Natürlich brauchen auch Sitzungs-Avantgardisten verlässliche Eckpfeiler - wenn auch virulente Schunkel-Attacken künftig energischer unterdrückt werden sollten. Drecksäck-Protokoller Joachim Knapp sichtet auf der Polit-Berlinale die vergurkten Großtaten von Merkel, Mehdorn und Co, während Michael Schwarz vom Schneidetisch erstmals auf die Bühne wechselt und mit Crossover-Kokolores das städtische Suchtpotential und die planetarischen Gefährdungen aus dem Leim gegangener Ex-Raucher durchzieht. Eine spritzige Sketchparade mit Lokalkolorit lässt die Laienspielgruppe (Hermann Junglas, Clemens Kalbfuss, Nedim Tuyun , Jana Porten, Birgit Schütz) mit Maroni-Lok und mobiler Raucherecke auffahren, inklusive Detlev Höhne-Denkmal und viel Gefackel: "75 Jahre Machtergreifung - so lang is der Ady Schmelz doch noch net Zugmarschall." Prickelnd auch die Spätlese-Show der Riesling-Paten ( Barbara Lampe , Burkhard Lewe, Astrid Becker , Bernd Jussuf Weisbrod, Johanna Härten) samt maulfaulem Eisbär und Pol-Narrenverkappung. Dann wird´s standardmäßig tabubruch-trunken. Prediger Peter H. Eisenhut und seine fidelen Ministranten psalmodieren sündhaft unkorrekt, was der politische Klingelbeutel hergibt. Den reaktionären Dünnpfiff Eva Hermans mit einer parodistischen Umdichtung des Horst Wessel-Liedes zu kommentieren, dürfte aber eher in die Kategorie satirischer Verhebungen fallen.

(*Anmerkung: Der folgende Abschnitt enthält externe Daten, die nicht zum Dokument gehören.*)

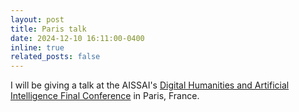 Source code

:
 ```yaml
---
layout: post
title: Paris talk
date: 2024-12-10 16:11:00-0400
inline: true
related_posts: false
---
```


I will be giving a talk at the AISSAI's [Digital Humanities and Artificial Intelligence Final Conference](https://semtemiahn.hypotheses.org/final-conference) in Paris, France.
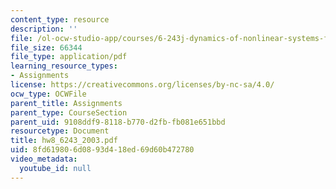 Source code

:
 ```yaml
---
content_type: resource
description: ''
file: /ol-ocw-studio-app/courses/6-243j-dynamics-of-nonlinear-systems-fall-2003/8fd619806d0893d418ed69d60b472780_hw8_6243_2003.pdf
file_size: 66344
file_type: application/pdf
learning_resource_types:
- Assignments
license: https://creativecommons.org/licenses/by-nc-sa/4.0/
ocw_type: OCWFile
parent_title: Assignments
parent_type: CourseSection
parent_uid: 9108ddf9-8118-b770-d2fb-fb081e651bbd
resourcetype: Document
title: hw8_6243_2003.pdf
uid: 8fd61980-6d08-93d4-18ed-69d60b472780
video_metadata:
  youtube_id: null
---
```

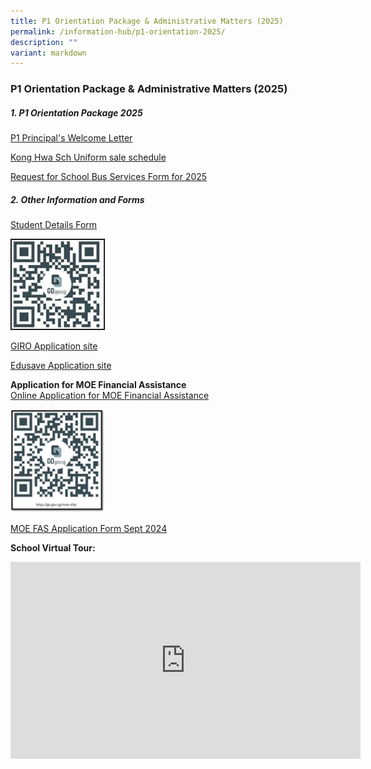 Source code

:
 ```yaml
---
title: P1 Orientation Package & Administrative Matters (2025)
permalink: /information-hub/p1-orientation-2025/
description: ""
variant: markdown
---
```

### P1 Orientation Package &amp; Administrative Matters (2025)

##### 1. P1 Orientation Package 2025


[P1 Principal's Welcome Letter](/files/P1%20Orientation%202025/Principal_s_Welcome_Letter_for_2025_P1_Parents.pdf)


[Kong Hwa Sch Uniform sale schedule](/files/P1%20Orientation%202025/Kong_Hwa_Sch_uniform_sale_schedule_EY24.pdf)

[Request for School Bus Services Form for 2025](/files/School%20bus%20service/KHS_Request_for_School_Bus_Services_2025__RS_Transport_.pdf)


##### 2. Other Information and Forms

[Student Details Form](https://pg.moe.edu.sg/forms/sdf)

<img src="/images/P1%20Orientation/student%20detail%20form%20qr.jpg" style="width:30%">

[GIRO Application site](https://www.moe.gov.sg/financial-matters/fees/egiro)

[Edusave Application site](https://www.moe.gov.sg/financial-matters/edusave-account)

**Application for MOE Financial Assistance**<br>
[Online Application for MOE Financial Assistance](https://go.gov.sg/moe-efas)

<img src="/images/P1%20Orientation/efas%20qr%202024.jpg" style="width:30%">

[MOE FAS Application Form Sept 2024](/files/MOE%20FAS%20Form/MOE_FAS_Application_Form_2025.pdf)

**School Virtual Tour:**

<iframe width="560" height="315" src="https://www.youtube.com/embed/txZRKSJqyXo" title="YouTube video player" frameborder="0" allow="accelerometer; autoplay; clipboard-write; encrypted-media; gyroscope; picture-in-picture; web-share" allowfullscreen=""></iframe>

Unverfänglicher der elegante Witz von Drecksäck-Allrounder Markus Höffer-Mehlmer, der unter dem Motto "Ich bin mal Jeck" Hape Kerkelings Pilger-Schwarte persifliert. Der Rosenmontagszug als Selbsterfahrungstripp - wenn auch der Weg finster in der Gaustraße endet. Als schwarzhumoriger Sensenmann ("Letzte Ölung? Jetzt bloss nichts Fettiges") biegt Höffer-Mehlmer gegen Ende nochmal die Final-Schanze gerade, während über den Aschern draußen im Foyer längst eine prächtige Nebelbank thront.
Der AZ-Jokus geht an Peter Stuyvesant, pardon, Markus Höffer-Mehlmer für humorig- spirituelle Inhalationen.